◆ **Task objective**
No images, please. Copy each entry below exactly as it reads.

◆ **Data for review**
---+---
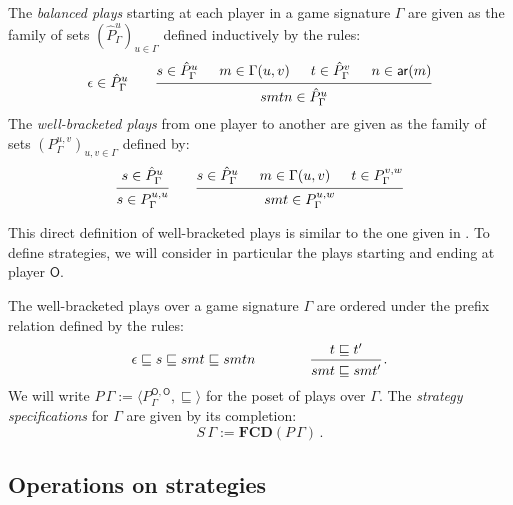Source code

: \documentclass[sigplan,10pt,review,anonymous]{acmart}
\newcommand{\kw}[1]{\ensuremath{ \mathsf{#1} }}
\begin{document}
\begin{definition}
The \emph{balanced plays}
starting at each player in
a game signature $\Gamma$
are given
as the family of sets
$(\hat{P}_\Gamma^u)_{u \in \Gamma}$
defined inductively by the rules:
\[
  \epsilon \in \hat{P}_\Gamma^u
  \qquad
  \begin{prooftree}
    \hypo{s \in \hat{P}_\Gamma^u}
    \hypo{m \in \Gamma(u, v)}
    \hypo{t \in \hat{P}_\Gamma^v}
    \hypo{n \in \kw{ar}(m)}
    \infer4{smtn \in \hat{P}_\Gamma^u}
  \end{prooftree}
\]
The \emph{well-bracketed plays}
from one player to another
are given as the family of sets
$(P_\Gamma^{u,v})_{u,v \in \Gamma}$
defined by:
\[
  \begin{prooftree}
    \hypo{s \in \hat{P}_\Gamma^u}
    \infer1{s \in P_\Gamma^{u,u}}
  \end{prooftree}
  \qquad
  \begin{prooftree}
    \hypo{s \in \hat{P}_\Gamma^u}
    \hypo{m \in \Gamma(u, v)}
    \hypo{t \in P_\Gamma^{v,w}}
    \infer3{smt \in P_\Gamma^{u,w}}
  \end{prooftree}
\]
\end{definition}

This direct definition of well-bracketed plays
is similar to the one given in \cite{mwjava}.
To define strategies,
we will consider in particular the plays
starting and ending at player $\kw{O}$.

\begin{definition}
The well-bracketed plays over a game signature $\Gamma$
are ordered under the prefix relation
defined by the rules:
\[
  \epsilon \sqsubseteq s \sqsubseteq smt \sqsubseteq smtn
  \qquad \qquad
  \begin{prooftree}
    \hypo{t \sqsubseteq t'}
    \infer1{smt \sqsubseteq smt'}
  \end{prooftree} \,.
\]
We will write
$P \, \Gamma := \langle P_\Gamma^{\kw{O},\kw{O}}, {\sqsubseteq} \rangle$
for the poset of plays over $\Gamma$.
The \emph{strategy specifications} for $\Gamma$
are given by its completion:
\[
    S \, \Gamma := \mathbf{FCD}(P \, \Gamma) \,.
\]
\end{definition}


\subsection{Operations on strategies} %
\end{document}
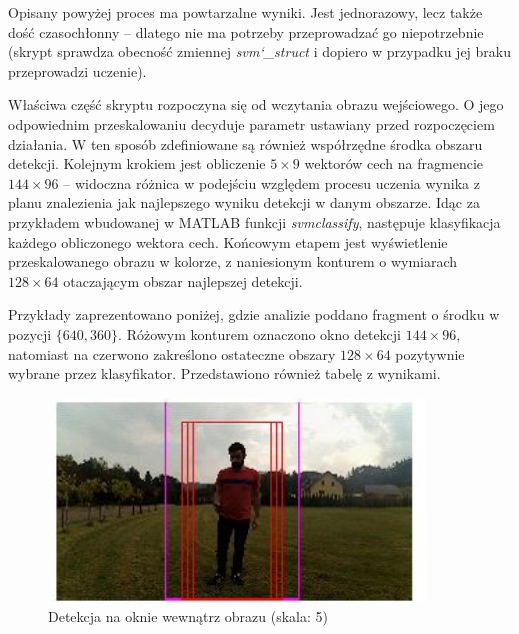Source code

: Opisany powyżej proces ma powtarzalne wyniki. 
Jest jednorazowy, lecz także dość czasochłonny -- dlatego nie ma potrzeby przeprowadzać go niepotrzebnie (skrypt sprawdza obecność zmiennej \textit{svm\char`_struct} i dopiero w przypadku jej braku przeprowadzi uczenie). %

Właściwa część skryptu rozpoczyna się od wczytania obrazu wejściowego. 
O jego odpowiednim przeskalowaniu decyduje parametr ustawiany przed rozpoczęciem działania. 
W ten sposób zdefiniowane są również współrzędne środka obszaru detekcji. 
Kolejnym krokiem jest obliczenie $5\times 9$ wektorów cech na fragmencie $144 \times 96$ -- widoczna różnica w podejściu względem procesu uczenia wynika z planu znalezienia jak najlepszego wyniku detekcji w danym obszarze. %
Idąc za przykładem wbudowanej w MATLAB funkcji \textit{svmclassify}, następuje klasyfikacja każdego obliczonego wektora cech. 
Końcowym etapem jest wyświetlenie przeskalowanego obrazu w kolorze, z naniesionym konturem o wymiarach $128\times 64$ otaczającym obszar najlepszej detekcji. 

Przykłady zaprezentowano poniżej, gdzie analizie poddano fragment o środku w pozycji $\{640,360\}$.
Różowym konturem oznaczono okno detekcji $144 \times 96$, natomiast na czerwono zakreślono ostateczne obszary $128\times 64$ pozytywnie wybrane przez klasyfikator. Przedstawiono również tabelę z wynikami. %
\begin{figure}[]
	\centering
	\includegraphics[width=10cm]{3_SVM_model.jpg}
	\caption{Detekcja na oknie wewnątrz obrazu (skala: 5)}
	\label{fig:SVMmodel}
\end{figure}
---+---
◆ **Solved problem**
Source code

: \documentclass[sigplan,10pt,review,anonymous]{acmart}
\newcommand{\kw}[1]{\ensuremath{ \mathsf{#1} }}
\begin{document}
\begin{definition}
The \emph{balanced plays}
starting at each player in
a game signature $\Gamma$
are given
as the family of sets
$(\hat{P}_\Gamma^u)_{u \in \Gamma}$
defined inductively by the rules:
\[
  \epsilon \in \hat{P}_\Gamma^u
  \qquad
  \begin{prooftree}
    \hypo{s \in \hat{P}_\Gamma^u}
    \hypo{m \in \Gamma(u, v)}
    \hypo{t \in \hat{P}_\Gamma^v}
    \hypo{n \in \kw{ar}(m)}
    \infer4{smtn \in \hat{P}_\Gamma^u}
  \end{prooftree}
\]
The \emph{well-bracketed plays}
from one player to another
are given as the family of sets
$(P_\Gamma^{u,v})_{u,v \in \Gamma}$
defined by:
\[
  \begin{prooftree}
    \hypo{s \in \hat{P}_\Gamma^u}
    \infer1{s \in P_\Gamma^{u,u}}
  \end{prooftree}
  \qquad
  \begin{prooftree}
    \hypo{s \in \hat{P}_\Gamma^u}
    \hypo{m \in \Gamma(u, v)}
    \hypo{t \in P_\Gamma^{v,w}}
    \infer3{smt \in P_\Gamma^{u,w}}
  \end{prooftree}
\]
\end{definition}

This direct definition of well-bracketed plays
is similar to the one given in \cite{mwjava}.
To define strategies,
we will consider in particular the plays
starting and ending at player $\kw{O}$.

\begin{definition}
The well-bracketed plays over a game signature $\Gamma$
are ordered under the prefix relation
defined by the rules:
\[
  \epsilon \sqsubseteq s \sqsubseteq smt \sqsubseteq smtn
  \qquad \qquad
  \begin{prooftree}
    \hypo{t \sqsubseteq t'}
    \infer1{smt \sqsubseteq smt'}
  \end{prooftree} \,.
\]
We will write
$P \, \Gamma := \langle P_\Gamma^{\kw{O},\kw{O}}, {\sqsubseteq} \rangle$
for the poset of plays over $\Gamma$.
The \emph{strategy specifications} for $\Gamma$
are given by its completion:
\[
    S \, \Gamma := \mathbf{FCD}(P \, \Gamma) \,.
\]
\end{definition}


\subsection{Operations on strategies} %
\end{document}
Source code

: Opisany powyżej proces ma powtarzalne wyniki. 
Jest jednorazowy, lecz także dość czasochłonny -- dlatego nie ma potrzeby przeprowadzać go niepotrzebnie (skrypt sprawdza obecność zmiennej \textit{svm\char`_struct} i dopiero w przypadku jej braku przeprowadzi uczenie). %

Właściwa część skryptu rozpoczyna się od wczytania obrazu wejściowego. 
O jego odpowiednim przeskalowaniu decyduje parametr ustawiany przed rozpoczęciem działania. 
W ten sposób zdefiniowane są również współrzędne środka obszaru detekcji. 
Kolejnym krokiem jest obliczenie $5\times 9$ wektorów cech na fragmencie $144 \times 96$ -- widoczna różnica w podejściu względem procesu uczenia wynika z planu znalezienia jak najlepszego wyniku detekcji w danym obszarze. %
Idąc za przykładem wbudowanej w MATLAB funkcji \textit{svmclassify}, następuje klasyfikacja każdego obliczonego wektora cech. 
Końcowym etapem jest wyświetlenie przeskalowanego obrazu w kolorze, z naniesionym konturem o wymiarach $128\times 64$ otaczającym obszar najlepszej detekcji. 

Przykłady zaprezentowano poniżej, gdzie analizie poddano fragment o środku w pozycji $\{640,360\}$.
Różowym konturem oznaczono okno detekcji $144 \times 96$, natomiast na czerwono zakreślono ostateczne obszary $128\times 64$ pozytywnie wybrane przez klasyfikator. Przedstawiono również tabelę z wynikami. %
\begin{figure}[]
	\centering
	\includegraphics[width=10cm]{3_SVM_model.jpg}
	\caption{Detekcja na oknie wewnątrz obrazu (skala: 5)}
	\label{fig:SVMmodel}
\end{figure}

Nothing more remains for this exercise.